- 鈴木 克彦
- 株式会社マクス 代表取締役
- 建築家
対象:住宅設計・構造
でも、実際にはまだまだ知られていない存在。
良く知らずに憧れだけで取り付けると、とんでもない事に…
そこで、シリーズで薪ストーブに関する事を書いてみようと思います。
第一回目は、法律のお話し。
法律違反とならないよう(無用なトラブル防止にもなります)、正しい知識を身につけましょう。
と言っても、日本には薪ストーブの需要自体が小さいため、薪ストーブや暖炉に関する法律は、無いと言っても過言ではありません。
米国やオーストラリアやヨーロッパなどでは、国毎に、ストーブの設置基準・気密性・排煙時の煙など、様々な法的規制があります。

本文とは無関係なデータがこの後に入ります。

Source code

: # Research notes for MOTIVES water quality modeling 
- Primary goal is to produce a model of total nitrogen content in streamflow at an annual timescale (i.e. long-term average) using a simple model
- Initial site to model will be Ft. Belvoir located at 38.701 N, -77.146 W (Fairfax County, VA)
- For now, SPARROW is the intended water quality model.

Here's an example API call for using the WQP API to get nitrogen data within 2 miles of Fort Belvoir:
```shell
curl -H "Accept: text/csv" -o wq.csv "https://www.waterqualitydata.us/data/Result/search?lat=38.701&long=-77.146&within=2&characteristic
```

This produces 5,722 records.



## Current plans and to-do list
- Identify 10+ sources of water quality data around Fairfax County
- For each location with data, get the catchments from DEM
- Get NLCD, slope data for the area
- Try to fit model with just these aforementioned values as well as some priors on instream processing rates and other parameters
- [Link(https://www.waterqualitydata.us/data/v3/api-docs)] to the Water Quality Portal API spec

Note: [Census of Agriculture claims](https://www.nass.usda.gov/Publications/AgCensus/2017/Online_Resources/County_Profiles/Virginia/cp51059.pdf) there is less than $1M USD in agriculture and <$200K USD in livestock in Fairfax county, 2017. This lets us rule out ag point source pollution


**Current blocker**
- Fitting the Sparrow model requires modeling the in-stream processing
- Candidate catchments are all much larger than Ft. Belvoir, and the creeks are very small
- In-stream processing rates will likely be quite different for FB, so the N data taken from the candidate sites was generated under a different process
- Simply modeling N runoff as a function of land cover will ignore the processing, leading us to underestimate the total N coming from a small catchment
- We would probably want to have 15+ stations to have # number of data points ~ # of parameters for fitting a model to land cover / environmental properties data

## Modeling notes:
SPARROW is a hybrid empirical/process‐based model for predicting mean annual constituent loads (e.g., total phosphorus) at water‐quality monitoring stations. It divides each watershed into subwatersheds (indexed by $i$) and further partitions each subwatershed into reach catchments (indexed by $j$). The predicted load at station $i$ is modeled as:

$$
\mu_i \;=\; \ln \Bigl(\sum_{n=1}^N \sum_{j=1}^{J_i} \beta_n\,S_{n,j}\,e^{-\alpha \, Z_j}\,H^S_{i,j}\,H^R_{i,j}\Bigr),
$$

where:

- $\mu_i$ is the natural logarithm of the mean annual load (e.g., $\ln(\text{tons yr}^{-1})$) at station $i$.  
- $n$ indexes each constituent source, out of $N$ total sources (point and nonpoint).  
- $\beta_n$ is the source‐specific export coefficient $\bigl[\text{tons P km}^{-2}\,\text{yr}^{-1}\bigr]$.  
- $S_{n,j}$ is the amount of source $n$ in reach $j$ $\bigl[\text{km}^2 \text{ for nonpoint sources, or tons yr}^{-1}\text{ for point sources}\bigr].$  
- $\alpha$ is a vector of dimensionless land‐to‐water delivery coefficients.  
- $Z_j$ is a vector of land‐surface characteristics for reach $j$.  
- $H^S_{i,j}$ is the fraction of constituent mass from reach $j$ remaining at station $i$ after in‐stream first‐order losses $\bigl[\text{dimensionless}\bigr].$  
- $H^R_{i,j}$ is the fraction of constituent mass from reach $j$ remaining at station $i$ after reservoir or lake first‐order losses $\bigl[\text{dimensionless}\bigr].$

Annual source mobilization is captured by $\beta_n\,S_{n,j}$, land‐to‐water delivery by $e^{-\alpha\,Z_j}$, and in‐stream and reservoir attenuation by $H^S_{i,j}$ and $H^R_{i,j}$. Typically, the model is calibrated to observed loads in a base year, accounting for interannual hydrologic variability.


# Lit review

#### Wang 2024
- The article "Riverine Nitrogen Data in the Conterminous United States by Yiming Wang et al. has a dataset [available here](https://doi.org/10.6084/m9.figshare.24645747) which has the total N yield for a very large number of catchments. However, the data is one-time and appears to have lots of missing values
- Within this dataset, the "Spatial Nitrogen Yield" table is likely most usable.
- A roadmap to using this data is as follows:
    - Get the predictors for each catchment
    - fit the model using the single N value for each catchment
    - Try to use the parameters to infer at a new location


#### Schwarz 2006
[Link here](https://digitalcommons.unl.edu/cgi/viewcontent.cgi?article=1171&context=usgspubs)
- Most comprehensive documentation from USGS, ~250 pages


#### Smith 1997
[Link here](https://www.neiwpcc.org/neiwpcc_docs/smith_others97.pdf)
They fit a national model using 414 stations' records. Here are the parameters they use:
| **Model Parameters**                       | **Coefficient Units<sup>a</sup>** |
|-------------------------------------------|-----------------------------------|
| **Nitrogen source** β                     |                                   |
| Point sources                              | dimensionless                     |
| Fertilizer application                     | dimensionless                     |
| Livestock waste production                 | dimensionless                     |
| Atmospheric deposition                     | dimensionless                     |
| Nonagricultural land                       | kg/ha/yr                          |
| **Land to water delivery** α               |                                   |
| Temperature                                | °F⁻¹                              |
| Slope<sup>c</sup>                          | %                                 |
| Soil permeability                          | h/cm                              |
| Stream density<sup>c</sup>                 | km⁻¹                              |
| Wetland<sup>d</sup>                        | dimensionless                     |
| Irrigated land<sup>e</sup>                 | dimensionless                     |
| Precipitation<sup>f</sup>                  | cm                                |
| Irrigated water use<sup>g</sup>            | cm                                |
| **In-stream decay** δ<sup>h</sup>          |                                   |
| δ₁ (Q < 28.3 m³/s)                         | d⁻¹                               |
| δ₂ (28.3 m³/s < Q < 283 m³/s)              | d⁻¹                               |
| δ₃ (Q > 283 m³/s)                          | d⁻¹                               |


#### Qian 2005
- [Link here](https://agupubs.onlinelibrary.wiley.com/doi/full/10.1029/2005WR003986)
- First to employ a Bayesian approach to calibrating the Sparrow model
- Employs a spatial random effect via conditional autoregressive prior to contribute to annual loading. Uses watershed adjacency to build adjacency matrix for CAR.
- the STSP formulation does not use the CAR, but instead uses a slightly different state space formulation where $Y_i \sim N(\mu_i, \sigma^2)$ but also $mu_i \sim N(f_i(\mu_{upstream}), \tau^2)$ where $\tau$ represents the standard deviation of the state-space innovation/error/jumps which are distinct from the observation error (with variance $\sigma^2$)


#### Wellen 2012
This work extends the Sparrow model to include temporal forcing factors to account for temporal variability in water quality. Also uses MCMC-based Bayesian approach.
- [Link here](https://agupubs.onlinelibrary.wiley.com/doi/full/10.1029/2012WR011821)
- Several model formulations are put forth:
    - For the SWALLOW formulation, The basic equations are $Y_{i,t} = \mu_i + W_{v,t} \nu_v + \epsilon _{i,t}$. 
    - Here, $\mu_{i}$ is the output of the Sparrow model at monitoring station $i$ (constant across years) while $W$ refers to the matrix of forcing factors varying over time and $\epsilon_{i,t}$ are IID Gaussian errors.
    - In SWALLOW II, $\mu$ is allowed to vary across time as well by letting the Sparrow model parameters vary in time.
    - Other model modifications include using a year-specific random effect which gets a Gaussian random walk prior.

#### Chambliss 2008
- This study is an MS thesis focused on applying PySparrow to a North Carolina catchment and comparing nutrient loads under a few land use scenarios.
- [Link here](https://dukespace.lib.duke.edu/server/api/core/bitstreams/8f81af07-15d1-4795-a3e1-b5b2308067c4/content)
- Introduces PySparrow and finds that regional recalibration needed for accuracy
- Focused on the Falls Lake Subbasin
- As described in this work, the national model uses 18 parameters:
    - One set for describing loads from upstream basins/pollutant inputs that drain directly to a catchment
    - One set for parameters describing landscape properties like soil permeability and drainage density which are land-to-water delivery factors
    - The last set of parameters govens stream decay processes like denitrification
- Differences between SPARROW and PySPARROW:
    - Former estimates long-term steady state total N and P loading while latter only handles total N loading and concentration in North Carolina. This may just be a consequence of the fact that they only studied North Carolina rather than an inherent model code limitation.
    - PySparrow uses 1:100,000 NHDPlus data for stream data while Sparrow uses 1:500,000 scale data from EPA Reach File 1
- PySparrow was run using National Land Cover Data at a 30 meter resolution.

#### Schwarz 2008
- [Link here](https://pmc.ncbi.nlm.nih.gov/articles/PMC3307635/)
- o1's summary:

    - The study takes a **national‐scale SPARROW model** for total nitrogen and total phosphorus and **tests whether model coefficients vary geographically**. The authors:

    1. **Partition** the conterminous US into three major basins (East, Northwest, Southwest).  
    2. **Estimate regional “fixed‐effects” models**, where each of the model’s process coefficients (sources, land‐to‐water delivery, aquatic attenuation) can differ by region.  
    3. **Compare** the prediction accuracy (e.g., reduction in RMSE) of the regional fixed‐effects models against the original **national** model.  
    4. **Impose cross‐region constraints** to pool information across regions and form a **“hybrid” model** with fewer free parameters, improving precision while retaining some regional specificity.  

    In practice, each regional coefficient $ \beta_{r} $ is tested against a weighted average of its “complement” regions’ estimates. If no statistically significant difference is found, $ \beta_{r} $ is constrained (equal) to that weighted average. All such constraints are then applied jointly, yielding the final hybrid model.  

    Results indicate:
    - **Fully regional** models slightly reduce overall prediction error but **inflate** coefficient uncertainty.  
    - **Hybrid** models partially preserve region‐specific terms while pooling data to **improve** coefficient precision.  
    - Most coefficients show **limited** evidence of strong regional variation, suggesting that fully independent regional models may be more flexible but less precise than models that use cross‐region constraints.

日本では、薪ストーブを設置する場合、台所等と同じく、「火気使用室」となり、''内装制限''(壁と天井の仕上げを燃えない素材にすること)が適用されます。
ちなみに、長野県では、県が林業保護と自然環境保護の理由から、ペレットストーブを推奨しています。ペレットとは、廃木材や間伐材から作った木材の加工燃料です。
上記の通り、薪ストーブを使って火気使用室になる場合、ログハウスの様に壁や天井を板にすることが出来ません。
県が推奨しているのに内装制限という法律によって内装が石膏ボード+ビニールクロスしか使えないのはおかしい、という声を受け、長野県では、条例で、薪ストーブを設置しても内装制限を受けません。
全国的にも、この内装制限の特例措置が、今年か来年度に採られる見込みだというのが業界内の予測です(薪ストーブ販売商社談)。
この様に、日本での明確な基準がないため、いい加減な商品や施工では、危険性があることは事実だと思いますので、米国やオーストラリアなど、世界的にも厳しい基準を設けている国の規制や、その国のメーカーの施工基準を遵守することが肝要であると思います。